The consumer staple manufacturer J.M. Smucker (SJM 1.97%) is arguably one such company. Let's dig deeper into this iconic company's fundamentals and valuation to learn why it is a great fit for dividend growth investors.
A robust brand portfolio drives respectable sales growth
If you're reading this from the United States, there's a good chance that you have at least one product from J.M. Smucker in your household. In fact, J.M. Smucker estimates that its brands are found in almost 90% of homes across the country.
This is because the company's portfolio is stuffed full of well-known brands that consumers use every day. These include Smucker's jellies and jams, Jif peanut butter, Folgers coffee, and Meow Mix cat food.
J.M. Smucker's net sales increased 7.6% year over year to $2.2 billion during the second quarter ended Oct. 31. What was behind the large-cap company's healthy top-line growth rate?
J.M. Smucker's high-single-digit net sales growth is impressive enough on its own. But excluding divestitures and the unfavorable foreign currency translation from a strengthened U.S. dollar compared to the Canadian dollar, net sales were actually 11.1% higher over the year-ago period.
The company gained 17% in net sales from price hikes in the quarter. And because its products are so embedded into the daily routines of consumers, volume declined just 6% year over year for the quarter. This demonstrates the elastic nature of J.M. Smucker's products. For the most part, people aren't going to switch brands for these products or cut the peanut butter and jelly sandwich out of their routine.
J.M. Smucker's non-GAAP (adjusted) diluted earnings per share (EPS) fell 1.2% over the year-ago period to $2.40 during the second quarter. Due to the inflationary environment, growth in the cost of products sold expense category (12.4%) ate into profitability in the quarter. This explains how J.M. Smucker's non-GAAP net margin dipped by 125 basis points to 11.6% for the quarter. A 1.4% reduction in the company's diluted share count wasn't able to completely offset lower profitability, which is why adjusted diluted EPS growth lagged behind net sales growth.
With inflation falling steadily, J.M. Smucker's profitability should recover. That's why analysts are expecting 5% annual adjusted diluted EPS growth from the company over the next five years.
A market-topping dividend with solid growth potential
Stacked against the S&P 500 index's 1.6% dividend yield, J.M. Smucker's 2.6% yield can satisfy the appetite of income investors.
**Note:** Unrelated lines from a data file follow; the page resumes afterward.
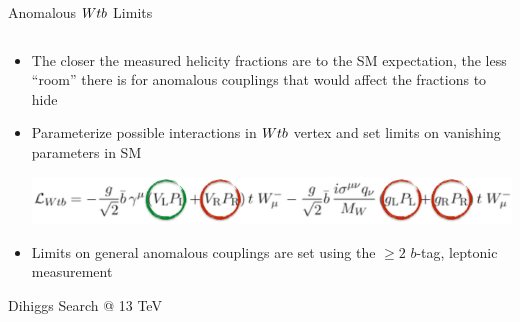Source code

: \documentclass{beamer}
\newcommand*{\Wtb}{\ensuremath{W\lowercase{tb}}\xspace}
\begin{document}
{\begin{frame}{Anomalous \Wtb Limits}
\begin{columns}
    \end{columns}
    \vspace{-5pt}    
    \begin{itemize}\footnotesize
    \item The closer the measured helicity fractions are to the SM expectation, the less ``room'' there is for anomalous couplings that would affect the fractions to hide
    \item Parameterize possible interactions in $\Wtb$ vertex and set limits on vanishing parameters in SM
      \begin{center}\includegraphics[width=.8\textwidth]{figures/lagrangian}\end{center}
    \item Limits on general anomalous couplings are set using the $\geq2$ $b$-tag, leptonic measurement
    \end{itemize}
  \end{frame}

  \begin{frame}
    \vspace{40pt}
    \begin{center}
      \huge
      Dihiggs Search @ 13 TeV
    \end{center}
  \end{frame}

}
\end{document}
And if that weren't enough for yield-focused investors, the dividend is safe and should have no trouble growing in the future.
This is evidenced by the fact that J.M. Smucker's dividend payout ratio for its current fiscal year will clock in around 47%. A manageable dividend obligation such as this one leaves the company with the capital necessary to achieve a balance of reinvesting profits for future growth, reducing debt, and executing share repurchases. This is why I believe that J.M. Smucker's dividend growth will somewhat exceed earnings growth over the next few years.
The stock is slightly discounted
J.M. Smucker is a quality business. And despite shares being up 13.4% year to date (compared to the S&P 500's 16% drop), the stock still looks like a buy for investors looking to outperform the market and gradually build wealth.
Its forward price-to-earnings (P/E) ratio of 16 is below the packaged foods industry forward P/E ratio of 17.7. That's an attractive valuation for a blue-chip stock with legendary brand power.